◆ Task to carry out
Determine the number of lines in the entries below in which the word "displaystyle" appears, and reply with that number only.

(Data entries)
════════

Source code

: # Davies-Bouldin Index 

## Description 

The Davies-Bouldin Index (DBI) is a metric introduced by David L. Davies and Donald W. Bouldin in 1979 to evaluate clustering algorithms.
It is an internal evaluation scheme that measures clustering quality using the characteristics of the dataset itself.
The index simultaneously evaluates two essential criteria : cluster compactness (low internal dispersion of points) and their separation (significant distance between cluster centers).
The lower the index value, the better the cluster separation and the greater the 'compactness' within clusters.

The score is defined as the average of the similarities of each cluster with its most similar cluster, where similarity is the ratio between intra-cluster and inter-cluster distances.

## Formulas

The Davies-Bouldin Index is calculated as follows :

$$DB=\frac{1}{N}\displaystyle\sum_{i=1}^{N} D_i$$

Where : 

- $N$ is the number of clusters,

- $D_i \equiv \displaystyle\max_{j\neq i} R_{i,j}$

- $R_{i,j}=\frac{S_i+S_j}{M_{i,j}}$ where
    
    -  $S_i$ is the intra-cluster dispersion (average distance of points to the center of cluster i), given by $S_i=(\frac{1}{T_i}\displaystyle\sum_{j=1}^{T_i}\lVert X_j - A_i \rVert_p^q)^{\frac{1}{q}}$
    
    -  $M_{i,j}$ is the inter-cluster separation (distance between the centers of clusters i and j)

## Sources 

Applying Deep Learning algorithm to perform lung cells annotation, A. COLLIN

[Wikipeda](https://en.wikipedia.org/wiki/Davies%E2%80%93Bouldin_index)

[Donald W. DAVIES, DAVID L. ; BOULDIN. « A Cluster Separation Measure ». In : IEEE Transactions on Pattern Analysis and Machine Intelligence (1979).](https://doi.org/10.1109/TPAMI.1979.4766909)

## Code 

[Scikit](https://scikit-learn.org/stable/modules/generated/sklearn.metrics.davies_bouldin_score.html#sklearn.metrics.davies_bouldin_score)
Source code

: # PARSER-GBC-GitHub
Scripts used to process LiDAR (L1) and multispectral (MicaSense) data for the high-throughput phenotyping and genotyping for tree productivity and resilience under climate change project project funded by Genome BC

════════

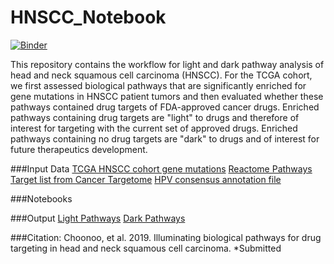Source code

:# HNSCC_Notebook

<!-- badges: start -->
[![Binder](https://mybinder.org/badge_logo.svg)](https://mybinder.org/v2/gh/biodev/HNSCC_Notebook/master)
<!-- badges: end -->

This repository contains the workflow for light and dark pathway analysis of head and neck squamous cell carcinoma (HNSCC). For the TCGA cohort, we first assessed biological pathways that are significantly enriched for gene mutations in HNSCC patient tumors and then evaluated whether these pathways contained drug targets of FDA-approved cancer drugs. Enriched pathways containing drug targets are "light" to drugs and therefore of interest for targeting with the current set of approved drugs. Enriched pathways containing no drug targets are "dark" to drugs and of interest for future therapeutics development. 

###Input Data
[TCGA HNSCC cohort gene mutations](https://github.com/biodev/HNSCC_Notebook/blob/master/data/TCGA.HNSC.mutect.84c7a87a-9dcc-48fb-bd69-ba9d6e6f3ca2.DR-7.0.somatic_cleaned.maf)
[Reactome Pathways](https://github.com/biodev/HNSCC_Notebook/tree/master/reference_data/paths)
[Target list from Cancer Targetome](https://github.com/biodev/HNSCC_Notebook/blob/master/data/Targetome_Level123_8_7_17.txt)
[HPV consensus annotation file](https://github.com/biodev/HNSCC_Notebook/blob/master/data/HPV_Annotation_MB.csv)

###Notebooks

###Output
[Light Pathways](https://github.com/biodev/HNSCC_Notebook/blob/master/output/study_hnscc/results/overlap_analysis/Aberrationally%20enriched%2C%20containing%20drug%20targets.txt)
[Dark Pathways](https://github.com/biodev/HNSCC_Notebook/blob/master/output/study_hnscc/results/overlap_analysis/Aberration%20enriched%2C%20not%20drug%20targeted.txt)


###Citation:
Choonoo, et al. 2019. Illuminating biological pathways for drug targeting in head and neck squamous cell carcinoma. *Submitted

════════

◆ Response to the task
3